ACTIVITY:
Your task is to write out exactly the lines from the line containing "This just shows" through the end of the records, inclusive at both ends.

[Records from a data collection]
[Start of Attachment]
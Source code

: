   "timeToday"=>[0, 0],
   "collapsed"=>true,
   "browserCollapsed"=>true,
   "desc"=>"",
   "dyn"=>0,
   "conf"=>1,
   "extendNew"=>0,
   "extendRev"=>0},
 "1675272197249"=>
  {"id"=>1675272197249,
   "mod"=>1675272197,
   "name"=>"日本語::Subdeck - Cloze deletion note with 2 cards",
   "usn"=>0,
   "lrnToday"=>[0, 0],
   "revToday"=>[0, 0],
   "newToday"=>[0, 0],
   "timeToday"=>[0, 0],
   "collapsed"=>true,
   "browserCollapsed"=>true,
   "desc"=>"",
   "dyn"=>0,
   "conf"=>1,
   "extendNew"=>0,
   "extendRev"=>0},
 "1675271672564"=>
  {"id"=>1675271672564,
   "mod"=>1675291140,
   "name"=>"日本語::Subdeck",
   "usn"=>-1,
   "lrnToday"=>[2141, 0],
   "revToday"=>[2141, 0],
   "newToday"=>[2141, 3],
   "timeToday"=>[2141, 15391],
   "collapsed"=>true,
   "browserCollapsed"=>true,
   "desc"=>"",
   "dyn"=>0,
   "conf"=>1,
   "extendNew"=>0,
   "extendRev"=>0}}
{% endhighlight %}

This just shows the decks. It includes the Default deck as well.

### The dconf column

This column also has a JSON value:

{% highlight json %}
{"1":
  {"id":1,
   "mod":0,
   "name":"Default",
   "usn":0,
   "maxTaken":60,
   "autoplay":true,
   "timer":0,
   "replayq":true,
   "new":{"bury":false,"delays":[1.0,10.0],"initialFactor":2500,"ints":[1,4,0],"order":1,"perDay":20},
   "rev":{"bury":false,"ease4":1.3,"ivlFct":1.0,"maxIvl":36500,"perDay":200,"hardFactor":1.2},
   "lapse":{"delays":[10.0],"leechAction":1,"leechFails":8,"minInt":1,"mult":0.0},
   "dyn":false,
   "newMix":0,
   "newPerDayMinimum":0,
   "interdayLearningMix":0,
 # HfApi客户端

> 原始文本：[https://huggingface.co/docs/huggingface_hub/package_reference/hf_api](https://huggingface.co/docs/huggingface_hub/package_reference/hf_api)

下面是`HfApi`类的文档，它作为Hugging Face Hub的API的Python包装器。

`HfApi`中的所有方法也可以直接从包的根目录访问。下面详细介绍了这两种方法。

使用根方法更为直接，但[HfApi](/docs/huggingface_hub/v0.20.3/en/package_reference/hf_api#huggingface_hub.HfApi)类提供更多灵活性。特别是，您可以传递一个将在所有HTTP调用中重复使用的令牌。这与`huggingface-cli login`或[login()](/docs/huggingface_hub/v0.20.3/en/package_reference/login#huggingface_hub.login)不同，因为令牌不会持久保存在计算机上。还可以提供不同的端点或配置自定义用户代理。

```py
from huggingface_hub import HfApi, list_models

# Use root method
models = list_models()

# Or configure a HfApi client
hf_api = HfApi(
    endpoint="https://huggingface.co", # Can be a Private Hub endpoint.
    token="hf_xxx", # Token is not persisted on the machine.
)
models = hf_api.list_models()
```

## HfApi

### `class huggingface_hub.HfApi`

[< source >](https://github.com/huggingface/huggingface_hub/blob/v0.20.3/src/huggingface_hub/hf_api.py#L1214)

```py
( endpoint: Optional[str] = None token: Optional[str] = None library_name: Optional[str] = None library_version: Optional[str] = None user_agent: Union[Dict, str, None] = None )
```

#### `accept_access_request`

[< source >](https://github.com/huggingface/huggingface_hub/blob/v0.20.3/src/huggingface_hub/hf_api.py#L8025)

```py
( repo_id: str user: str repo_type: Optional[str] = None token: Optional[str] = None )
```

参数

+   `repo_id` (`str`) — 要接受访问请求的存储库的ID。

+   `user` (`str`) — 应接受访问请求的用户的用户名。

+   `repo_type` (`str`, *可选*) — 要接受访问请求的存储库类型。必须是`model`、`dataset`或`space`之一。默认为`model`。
[End of Attachment]
EXPECTED ANSWER:
This just shows the decks. It includes the Default deck as well.

### The dconf column

This column also has a JSON value:

{% highlight json %}
{"1":
  {"id":1,
   "mod":0,
   "name":"Default",
   "usn":0,
   "maxTaken":60,
   "autoplay":true,
   "timer":0,
   "replayq":true,
   "new":{"bury":false,"delays":[1.0,10.0],"initialFactor":2500,"ints":[1,4,0],"order":1,"perDay":20},
   "rev":{"bury":false,"ease4":1.3,"ivlFct":1.0,"maxIvl":36500,"perDay":200,"hardFactor":1.2},
   "lapse":{"delays":[10.0],"leechAction":1,"leechFails":8,"minInt":1,"mult":0.0},
   "dyn":false,
   "newMix":0,
   "newPerDayMinimum":0,
   "interdayLearningMix":0,
 # HfApi客户端

> 原始文本：[https://huggingface.co/docs/huggingface_hub/package_reference/hf_api](https://huggingface.co/docs/huggingface_hub/package_reference/hf_api)

下面是`HfApi`类的文档，它作为Hugging Face Hub的API的Python包装器。

`HfApi`中的所有方法也可以直接从包的根目录访问。下面详细介绍了这两种方法。

使用根方法更为直接，但[HfApi](/docs/huggingface_hub/v0.20.3/en/package_reference/hf_api#huggingface_hub.HfApi)类提供更多灵活性。特别是，您可以传递一个将在所有HTTP调用中重复使用的令牌。这与`huggingface-cli login`或[login()](/docs/huggingface_hub/v0.20.3/en/package_reference/login#huggingface_hub.login)不同，因为令牌不会持久保存在计算机上。还可以提供不同的端点或配置自定义用户代理。

```py
from huggingface_hub import HfApi, list_models

# Use root method
models = list_models()

# Or configure a HfApi client
hf_api = HfApi(
    endpoint="https://huggingface.co", # Can be a Private Hub endpoint.
    token="hf_xxx", # Token is not persisted on the machine.
)
models = hf_api.list_models()
```

## HfApi

### `class huggingface_hub.HfApi`

[< source >](https://github.com/huggingface/huggingface_hub/blob/v0.20.3/src/huggingface_hub/hf_api.py#L1214)

```py
( endpoint: Optional[str] = None token: Optional[str] = None library_name: Optional[str] = None library_version: Optional[str] = None user_agent: Union[Dict, str, None] = None )
```

#### `accept_access_request`

[< source >](https://github.com/huggingface/huggingface_hub/blob/v0.20.3/src/huggingface_hub/hf_api.py#L8025)

```py
( repo_id: str user: str repo_type: Optional[str] = None token: Optional[str] = None )
```

参数

+   `repo_id` (`str`) — 要接受访问请求的存储库的ID。

+   `user` (`str`) — 应接受访问请求的用户的用户名。

+   `repo_type` (`str`, *可选*) — 要接受访问请求的存储库类型。必须是`model`、`dataset`或`space`之一。默认为`model`。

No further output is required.